• _Source texts of formatted documents_:
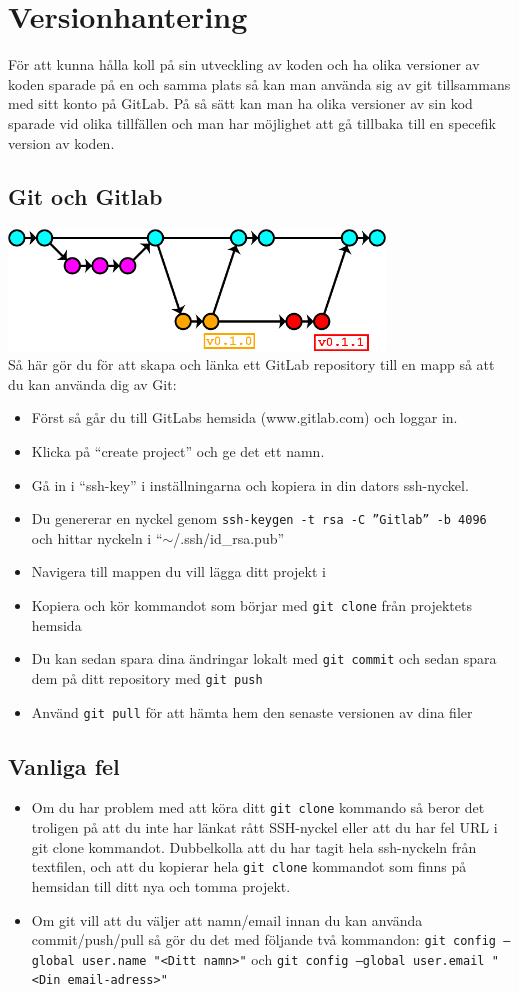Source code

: \documentclass{TDP003mall}
\begin{document}
\section{Versionhantering}
För att kunna hålla koll på sin utveckling av koden och ha olika versioner av koden sparade på en och samma plats så kan man använda sig av git tillsammans med sitt konto på GitLab. På så sätt kan man ha olika versioner av sin kod sparade vid olika tillfällen och man har möjlighet att gå tillbaka till en specefik version av koden.
\subsection*{Git och Gitlab}
\includegraphics[width=100mm]{git}\\
Så här gör du för att skapa och länka ett GitLab repository till en mapp så att du kan använda dig av Git:
\begin{itemize}

\item Först så går du till GitLabs hemsida (www.gitlab.com) och loggar in.
\item Klicka på ``create project'' och ge det ett namn.
\item Gå in i ``ssh-key'' i inställningarna och kopiera in din dators ssh-nyckel.
\item Du genererar en nyckel genom \texttt{ssh-keygen -t rsa -C ”Gitlab” -b 4096} och hittar nyckeln i ``$\sim$/.ssh/id\_rsa.pub''
\item Navigera till mappen du vill lägga ditt projekt i
\item Kopiera och kör kommandot som börjar med \texttt{git clone} från projektets hemsida
\item Du kan sedan spara dina ändringar lokalt med \texttt{git commit} och sedan spara dem på ditt repository med \texttt{git push}
\item Använd \texttt{git pull} för att hämta hem den senaste versionen av dina filer
\end{itemize}
\subsection*{Vanliga fel}
\begin{itemize}
\item Om du har problem med att köra ditt \texttt{git clone} kommando så beror det troligen på att du inte har länkat rått SSH-nyckel eller att du har fel URL i git clone kommandot. Dubbelkolla att du har tagit hela ssh-nyckeln från textfilen, och att du kopierar hela \texttt{git clone} kommandot som finns på hemsidan till ditt nya och tomma projekt.
\item Om git vill att du väljer att namn/email innan du kan använda commit/push/pull så gör du det med följande två kommandon: \texttt{git config --global user.name "<Ditt namn>"} och \texttt{git config --global user.email "<Din email-adress>"}
\end{itemize}
\end{document}

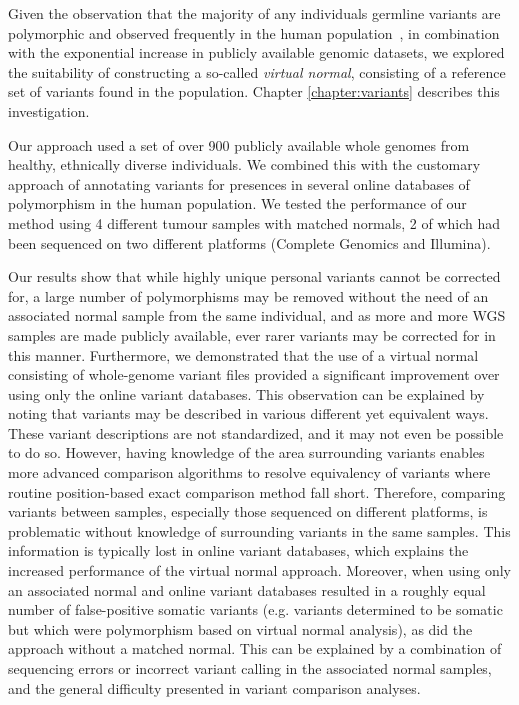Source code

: Given the observation that the majority of any individuals germline variants are polymorphic and observed frequently in the human population~\cite{TODO}, in combination with the exponential increase in publicly available genomic datasets, we explored the suitability of constructing a so-called \emph{virtual normal}, consisting of a reference set of variants found in the population. Chapter \ref{chapter:variants} describes this investigation.

Our approach used a set of over 900 publicly available whole genomes from healthy, ethnically diverse individuals. We combined this with the customary approach of annotating variants for presences in several online databases of polymorphism in the human population. We tested the performance of our method using 4 different tumour samples with matched normals, 2 of which had been sequenced on two different platforms (Complete Genomics and Illumina).

Our results show that while highly unique personal variants cannot be corrected for, a large number of polymorphisms may be removed without the need of an associated normal sample from the same individual, and as more and more WGS samples are made publicly available, ever rarer variants may be corrected for in this manner. Furthermore, we demonstrated that the use of a virtual normal consisting of whole-genome variant files provided a significant improvement over using only the online variant databases. This observation can be explained by noting that variants may be described in various different yet equivalent ways. These variant descriptions are not standardized, and it may not even be possible to do so. However, having knowledge of the area surrounding variants enables more advanced comparison algorithms to resolve equivalency of variants where routine position-based exact comparison method fall short. Therefore, comparing variants between samples, especially those sequenced on different platforms, is problematic without knowledge of surrounding variants in the same samples. This information is typically lost in online variant databases, which explains the increased performance of the virtual normal approach. Moreover, when using only an associated normal and online variant databases resulted in a roughly equal number of false-positive somatic variants (e.g. variants determined to be somatic but which were polymorphism based on virtual normal analysis), as did the approach without a matched normal. This can be explained by a combination of sequencing errors or incorrect variant calling in the associated normal samples, and the general difficulty presented in variant comparison analyses.

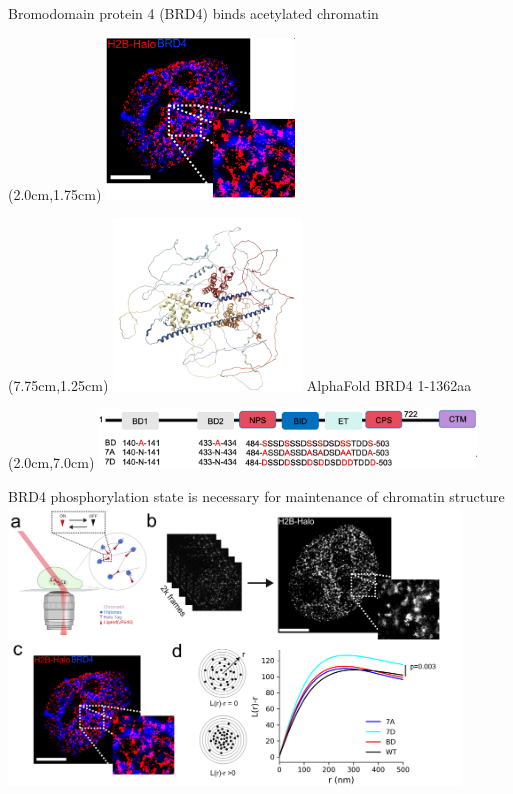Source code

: \documentclass{beamer}					%
\begin{document}
\begin{frame}{Bromodomain protein 4 (BRD4) binds acetylated chromatin}

\begin{textblock*}{5cm}(2.0cm,1.75cm)
\includegraphics[width=5cm]{media/TwoColor}
\end{textblock*}

\begin{textblock*}{5cm}(7.75cm,1.25cm)
\includegraphics[width=5cm]{media/BRD4-Structure}
\;\; AlphaFold BRD4 1-1362aa 
\end{textblock*}

\begin{textblock*}{10cm}(2.0cm,7.0cm)
\includegraphics[width=10cm]{media/Mutations}
\end{textblock*}

\end{frame}


\begin{frame}{BRD4 phosphorylation state is necessary for maintenance of chromatin structure}
\includegraphics[width=12cm]{media/BRD4-STORM}
\end{frame}
\end{document}
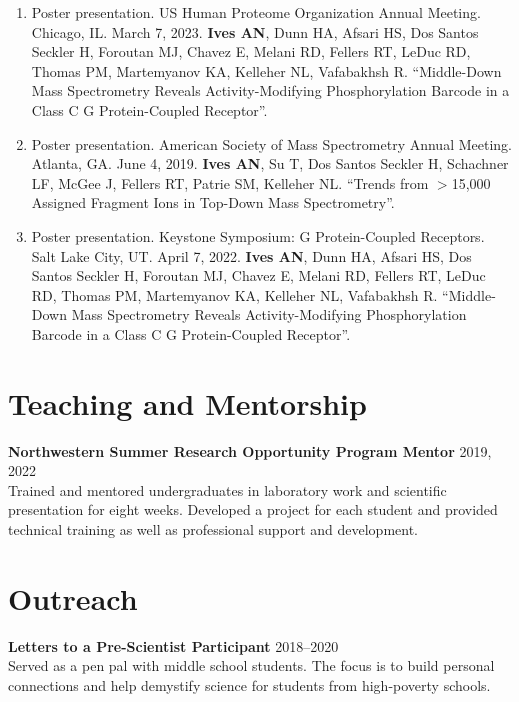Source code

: \documentclass[10pt, letterpaper]{article}
\begin{document}
\begin{enumerate}[leftmargin=*, label=\arabic*., topsep=2pt, itemsep=4pt]
  \item Poster presentation. US Human Proteome Organization Annual Meeting. Chicago, IL.
  March 7, 2023. \textbf{Ives AN}, Dunn HA, Afsari HS, Dos Santos Seckler H, Foroutan MJ, Chavez E,
  Melani RD, Fellers RT, LeDuc RD, Thomas PM, Martemyanov KA, Kelleher NL, Vafabakhsh R.
  ``Middle-Down Mass Spectrometry Reveals Activity-Modifying Phosphorylation Barcode in a Class C
  G Protein-Coupled Receptor''.

  \item Poster presentation. American Society of Mass Spectrometry Annual Meeting. Atlanta, GA.
  June 4, 2019. \textbf{Ives AN}, Su T, Dos Santos Seckler H, Schachner LF, McGee J, Fellers RT,
  Patrie SM, Kelleher NL. ``Trends from $>$15,000 Assigned Fragment Ions in Top-Down Mass
  Spectrometry''.

  \item Poster presentation. Keystone Symposium: G Protein-Coupled Receptors. Salt Lake City, UT. April 7, 2022. \textbf{Ives AN}, Dunn HA, Afsari HS, Dos Santos
  Seckler H, Foroutan MJ, Chavez E, Melani RD, Fellers RT, LeDuc RD, Thomas PM, Martemyanov KA,
  Kelleher NL, Vafabakhsh R. ``Middle-Down Mass Spectrometry Reveals Activity-Modifying
  Phosphorylation Barcode in a Class C G Protein-Coupled Receptor''.

\end{enumerate}

\section{Teaching and Mentorship}

\textbf{Northwestern Summer Research Opportunity Program Mentor} \hfill 2019, 2022 \\
Trained and mentored undergraduates in laboratory work and scientific presentation for eight
weeks. Developed a project for each student and provided technical training as well as professional
support and development.

\section{Outreach}

\textbf{Letters to a Pre-Scientist Participant} \hfill 2018--2020 \\
Served as a pen pal with middle school students. The focus is to build personal connections and
help demystify science for students from high-poverty schools.
\end{document}
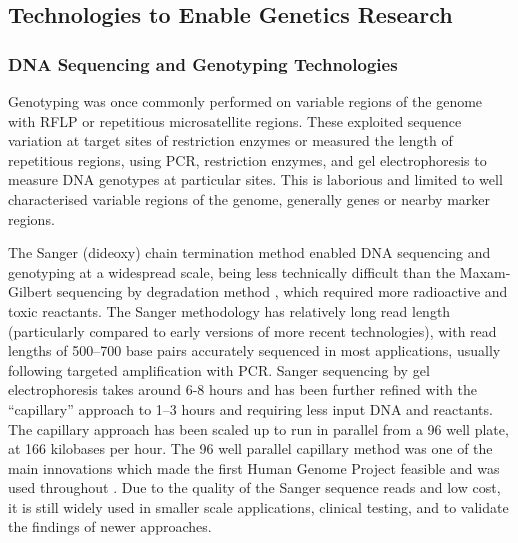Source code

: \subsection{Technologies to Enable Genetics Research}
\subsubsection{DNA Sequencing and Genotyping Technologies}
Genotyping was once commonly performed on variable regions of the genome with \gls{RFLP} or repetitious microsatellite regions. These exploited sequence variation at target sites of restriction enzymes or measured the length of repetitious regions, using \gls{PCR}, restriction enzymes, and gel electrophoresis to measure \gls{DNA} genotypes at particular sites. This is laborious and limited to well characterised variable regions of the genome, generally genes or nearby marker regions. 

The \gls{Sanger} (dideoxy) chain termination method \citep{Sanger1975} enabled DNA sequencing and genotyping at a widespread scale, being less technically difficult than the Maxam-Gilbert sequencing by degradation method \citep{Gilbert1973, Maxam1977}, which required more radioactive and toxic reactants. The \gls{Sanger} methodology has relatively long read length (particularly compared to early versions of more recent technologies), with read lengths of 500--700 base pairs accurately sequenced in most applications, usually following targeted amplification with \gls{PCR}. \gls{Sanger} sequencing by gel electrophoresis takes around 6-8 hours and has been further refined with the ``capillary'' approach to 1--3 hours and requiring less input DNA and reactants. The capillary approach has been scaled up to run in parallel from a 96 well plate, at 166 kilobases per hour. The 96 well parallel capillary method was one of the main innovations which made the first Human Genome Project feasible and was used throughout \citep{Lander2001}. Due to the quality of the \gls{Sanger} sequence reads and low cost, it is still widely used in smaller scale applications, clinical testing, and to validate the findings of newer approaches.


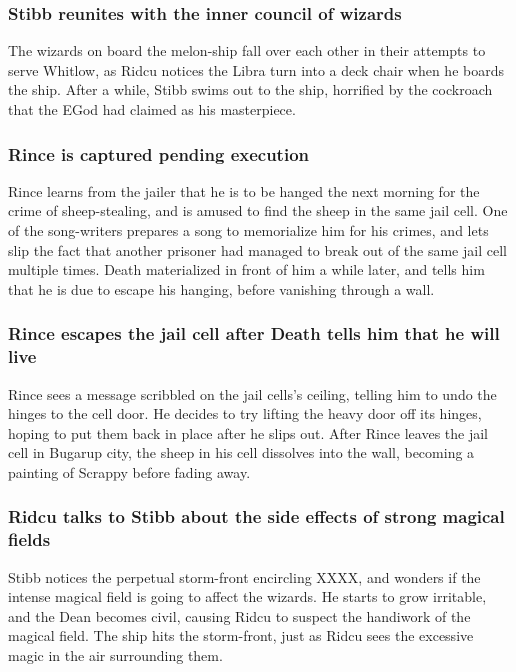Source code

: \subsubsection{\Gls{Stibb} reunites with the inner council of wizards}
The wizards on board the melon-ship fall over each other in their attempts to serve \Gls{Whitlow},
as \Gls{Ridcu} notices the \Gls{Libra} turn into a deck chair when he boards the ship. After a
while, \Gls{Stibb} swims out to the ship, horrified by the cockroach that the \Gls{EGod} had
claimed as his masterpiece.

\subsubsection{\Gls{Rince} is captured pending execution}
\Gls{Rince} learns from the jailer that he is to be hanged the next morning for the crime of
sheep-stealing, and is amused to find the sheep in the same jail cell. One of the song-writers
prepares a song to memorialize him for his crimes, and lets slip the fact that another prisoner had
managed to break out of the same jail cell multiple times. \Gls{Death} materialized in front of
him a while later, and tells him that he is due to escape his hanging, before vanishing through a
wall.

\subsubsection{\Gls{Rince} escapes the jail cell after \Gls{Death} tells him that he will live}
\Gls{Rince} sees a message scribbled on the jail cells's ceiling, telling him to undo the hinges to
the cell door. He decides to try lifting the heavy door off its hinges, hoping to put them back in
place after he slips out. After \Gls{Rince} leaves the jail cell in Bugarup city, the sheep in his
cell dissolves into the wall, becoming a painting of \Gls{Scrappy} before fading away.

\subsubsection{\Gls{Ridcu} talks to \Gls{Stibb} about the side effects of strong magical fields}
\Gls{Stibb} notices the perpetual storm-front encircling XXXX, and wonders if the intense magical
field is going to affect the wizards. He starts to grow irritable, and the \Gls{Dean} becomes
civil, causing \Gls{Ridcu} to suspect the handiwork of the magical field. The ship hits the
storm-front, just as \Gls{Ridcu} sees the excessive magic in the air surrounding them.

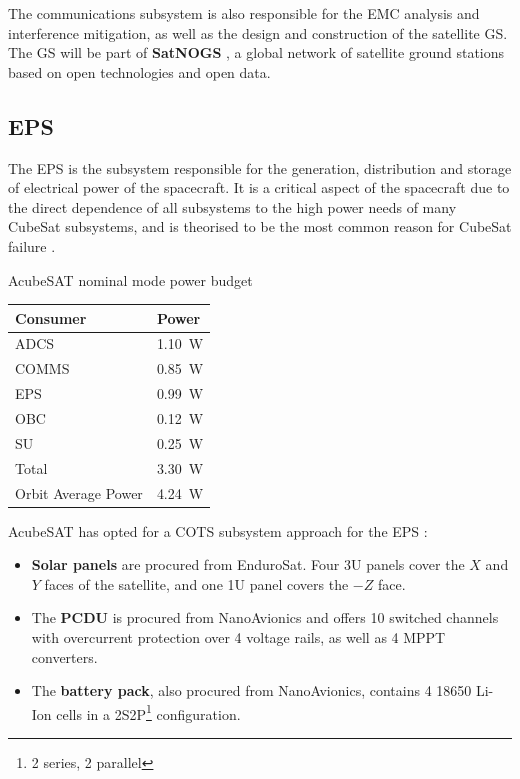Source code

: \documentclass[a4paper,nobib]{tufte-book}
\begin{document}
The communications subsystem is also responsible for the \ac{EMC} analysis and interference mitigation, as well as the design and construction of the satellite \acl{GS}. The \acl{GS} will be part of \textbf{SatNOGS} \autocite{white_overview_satellite_2018}, a global network of satellite ground stations based on open technologies and open data.

\subsection{\acf{EPS}}
The \ac{EPS} is the subsystem responsible for the generation, distribution and storage of electrical power of the spacecraft. It is a critical aspect of the spacecraft due to the direct dependence of all subsystems to the high power needs of many CubeSat subsystems, and is theorised to be the most common reason for CubeSat failure \autocite{langer_reliability_cubesats_2016}.

\begin{margintable}
	\caption{AcubeSAT nominal mode power budget}
	\label{tab:power_budget}
	\begin{tabularx}{\linewidth}{@{}lX@{}}
		\toprule
		\textbf{Consumer}            & \textbf{Power}            \\ \midrule
		\acs{ADCS}          & \SI{1.10}{\watt} \\
		\acs{COMMS}         & \SI{0.85}{\watt} \\
		\acs{EPS}           & \SI{0.99}{\watt} \\
		\acs{OBC}           & \SI{0.12}{\watt} \\
		\acs{SU}            & \SI{0.25}{\watt} \\ \midrule
		Total               & \SI{3.30}{\watt} \\
		Orbit Average Power & \SI{4.24}{\watt} \\ \bottomrule
	\end{tabularx}
\end{margintable}

AcubeSAT has opted for a \ac{COTS} subsystem approach for the \ac{EPS} \autocite{DDJF_SYS}:
\begin{itemize}
	\item \textbf{Solar panels} are procured from EnduroSat. Four 3U panels cover the \(X\) and \(Y\) faces of the satellite, and one 1U panel covers the \(-Z\) face.
	\item The \textbf{\ac{PCDU}} is procured from NanoAvionics and offers 10 switched channels with overcurrent protection over 4 voltage rails, as well as 4 \ac{MPPT} converters.
	\item The \textbf{battery pack}, also procured from NanoAvionics, contains 4 18650 Li-Ion cells in a 2S2P\footnote{2 series, 2 parallel} configuration.
\end{itemize}
\end{document}
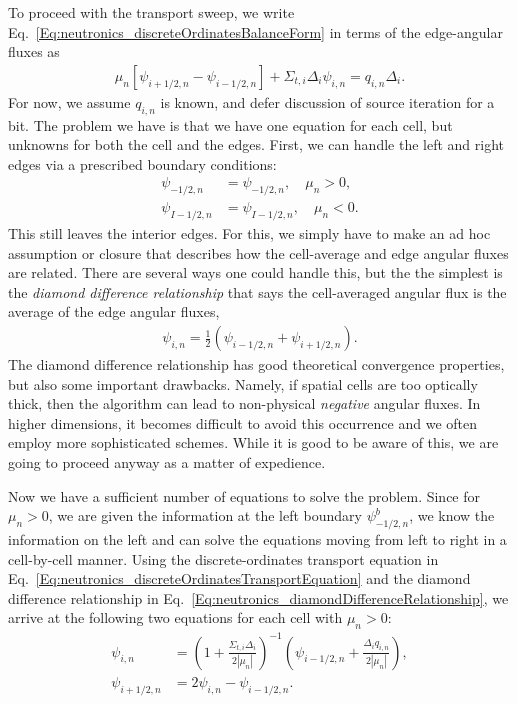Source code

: To proceed with the transport sweep, we write Eq.~\eqref{Eq:neutronics_discreteOrdinatesBalanceForm} in terms of the edge-angular fluxes as
\begin{align}
  \mu_n \left[ \psi_{i+1/2,n} - \psi_{i-1/2,n} \right] + \Sigma_{t,i} \Delta_i \psi_{i,n} = q_{i,n} \Delta_i . \label{Eq:neutronics_discreteOrdinatesTransportEquation}
\end{align}
For now, we assume $q_{i,n}$ is known, and defer discussion of source iteration for a bit. The problem we have is that we have one equation for each cell, but unknowns for both the cell and the edges. First, we can handle the left and right edges via a prescribed boundary conditions:
\begin{subequations}
\begin{align}
  \psi_{-1/2,n}  &= \psi_{-1/2,n},  \quad \mu_n > 0, \\
  \psi_{I-1/2,n} &= \psi_{I-1/2,n}, \quad \mu_n < 0.  
\end{align}
\end{subequations}
This still leaves the interior edges. For this, we simply have to make an ad hoc assumption or closure that describes how the cell-average and edge angular fluxes are related. There are several ways one could handle this, but the the simplest is the \emph{diamond difference relationship} that says the cell-averaged angular flux is the average of the edge angular fluxes,
\begin{align}
  \psi_{i,n} = \frac{1}{2} \left( \psi_{i-1/2,n} + \psi_{i+1/2,n} \right) . \label{Eq:neutronics_diamondDifferenceRelationship}
\end{align}
The diamond difference relationship has good theoretical convergence properties, but also some important drawbacks. Namely, if spatial cells are too optically thick, then the algorithm can lead to non-physical \emph{negative} angular fluxes. In higher dimensions, it becomes difficult to avoid this occurrence and we often employ more sophisticated schemes. While it is good to be aware of this, we are going to proceed anyway as a matter of expedience.

Now we have a sufficient number of equations to solve the problem. Since for $\mu_n > 0$, we are given the information at the left boundary $\psi_{-1/2,n}^b$, we know the information on the left and can solve the equations moving from left to right in a cell-by-cell manner. Using the discrete-ordinates transport equation in Eq.~\eqref{Eq:neutronics_discreteOrdinatesTransportEquation} and the diamond difference relationship in Eq.~\eqref{Eq:neutronics_diamondDifferenceRelationship}, we arrive at the following two equations for each cell with $\mu_n > 0$:
\begin{subequations}
\begin{align}
  \psi_{i,n} &= \left( 1 + \frac{\Sigma_{t,i} \Delta_i}{ 2 | \mu_n | } \right)^{-1} \left( \psi_{i-1/2,n} + \frac{ \Delta_i q_{i,n} }{ 2 | \mu_n | } \right) , \\
  \psi_{i+1/2,n} &= 2 \psi_{i,n} - \psi_{i-1/2,n} .
\end{align}
\end{subequations}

• _Try it_:
Reproduce every line in the data that has the word "pull" in it.

• _Solution for this task_:
\item Använd \texttt{git pull} för att hämta hem den senaste versionen av dina filer
\item Om git vill att du väljer att namn/email innan du kan använda commit/push/pull så gör du det med följande två kommandon: \texttt{git config --global user.name "<Ditt namn>"} och \texttt{git config --global user.email "<Din email-adress>"}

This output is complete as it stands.